Bunun üzerine, İstanbul 1. Sulh Ceza Mahkemesi'nin 29.5.2007 tarihli ve Muh. No:2006/1866 sayılı yazısı ile dava dosyası İstanbul Vergi Mahkemesine gönderilmiştir.

İSTANBUL 7. VERGİ MAHKEMESİ; 12.7.2007 gün ve E: 2007/1744, K: 2007/1721 sayı ile, 2577 sayılı İdari Yargılama Usulü Kanunu'nda İdare veya Vergi Mahkemelerinde açılacak davalara ilişkin dilekçelerin verilebileceği yerler sayıldığından, adli yargı yerlerinde görevsizlik kararı verilmesi üzerine 3. madde uyarınca idare ve vergi mahkemelerine hitaben yazılmış usulüne uygun bir dilekçenin, anılan Kanunun 9. maddede öngörülen sürede 4. maddede sayılan yerlere verilmesi suretiyle davanın açılmasının gerektiği; bunun dışında, görevsizlik kararı veren adli mahkeme tarafından, dosyanın görevli idare veya vergi mahkemesine gönderilmesi şeklinde bir dava açma usulünün mevzuatta yer almadığı; dolayısıyla adli yargı yerince görevsizlik kararı verildikten sonra dava dosyası gönderilmekle idari yargı yerinde dava açılmış sayılayacağı; açıklanan nedenlerle, dosya esas kaydının kapatılıp, dava dosyasının İstanbul 1. Ağır Ceza Mahkemesi'ne gönderilmesine, kararın davacıya tebliğine, dosyanın İstanbul 1. Ağır Ceza Mahkemesi'ne gönderilmesi için Fatih 1. Sulh Ceza Mahkemesi'ne gönderilmesine karar vermiştir.
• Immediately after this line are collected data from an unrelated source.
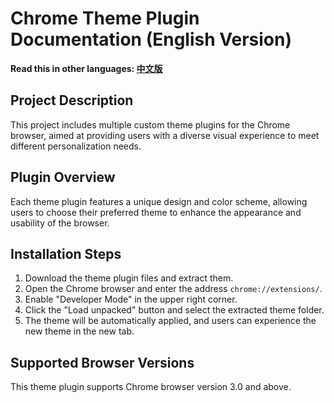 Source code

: # Chrome Theme Plugin Documentation (English Version)

**Read this in other languages: [中文版](README_zh.md)**

## Project Description

This project includes multiple custom theme plugins for the Chrome browser, aimed at providing users with a diverse visual experience to meet different personalization needs.

## Plugin Overview

Each theme plugin features a unique design and color scheme, allowing users to choose their preferred theme to enhance the appearance and usability of the browser.

## Installation Steps

1. Download the theme plugin files and extract them.
2. Open the Chrome browser and enter the address `chrome://extensions/`.
3. Enable "Developer Mode" in the upper right corner.
4. Click the "Load unpacked" button and select the extracted theme folder.
5. The theme will be automatically applied, and users can experience the new theme in the new tab.

## Supported Browser Versions

This theme plugin supports Chrome browser version 3.0 and above.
Sonuçta, dava dosyası İstanbul 1. Ağır Ceza Mahkemesince; 13.2.2008 gün ve 2007/438 Müt. sayı ile yazı ekinde ve “doğan uyuşmazlığın halli için” Uyuşmazlık Mahkemesi’ne gönderilmiştir.

İNCELEME VE GEREKÇE:

Uyuşmazlık Mahkemesi Hukuk Bölümü’nün, Ahmet AKYALÇIN’ın Başkanlığında, Üyeler: Mustafa KICALIOĞLU, Mahmut BİLGEN, Habibe ÜNAL, O.Cem ERBÜK, Serdar AKSOY ve Muhittin KARATOPRAK’ın katılımlarıyla yapılan 07.07.2008 günlü toplantısında; Hâkim-Raportör Taşkın ÇELİK’in 2247 sayılı Yasa’da öngörülen koşulları taşımayan başvurunun reddi gerektiği yolundaki raporu ve dosyadaki belgeler okunduktan; ilgili Başsavcılarca görevlendirilen Yargıtay Cumhuriyet Savcısı Ayla SONGÖR ile Danıştay Savcısı Gülen AYDINOĞLU’nun, başvurunun reddi gerektiğine ilişkin sözlü açıklamaları da dinlendikten sonra GEREĞİ GÖRÜŞÜLÜP DÜŞÜNÜLDÜ:

Uyuşmazlık Mahkemesi Genel Kurulunun 13.10.1988 tarih ve 19958 sayılı Resmi Gazetede yayımlanan 11.7.1988 günlü, E:1988/1, K:1988/1 sayılı “ Ceza uygulamasına ilişkin idari kararlar nedeniyle açılan davalarla ilgili görev uyuşmazlıklarının Uyuşmazlık Mahkemesinin Hukuk Bölümünde görüşülüp çözümlenmesi gerektiği hakkında” ilke kararında da ifade olunduğu üzere, kanunun öngördüğü bir ceza idarenin bir organı eliyle uygulanabiliyorsa bu genel ceza hukukunun değil, idare hukukunun bir müeyyidesidir. Bu tür cezalar, uygulama alanı itibariyle, idarenin kamu düzeninin sağlanması ve korunması görev ve yükümlülüğünün yerine getirilmesi amacına yönelik bir hukuki müeyyide niteliğini taşımakta olup; idari ceza uygulaması, konusu olan suçun niteliği, uygulayan merci ve uygulanan usul ile hukuki sonuçları itibariyle adli ceza uygulamasından farklılık göstermekte ve hukuki müeyyideler, esasen gerçek anlamda bir ceza sayılmamaktadırlar.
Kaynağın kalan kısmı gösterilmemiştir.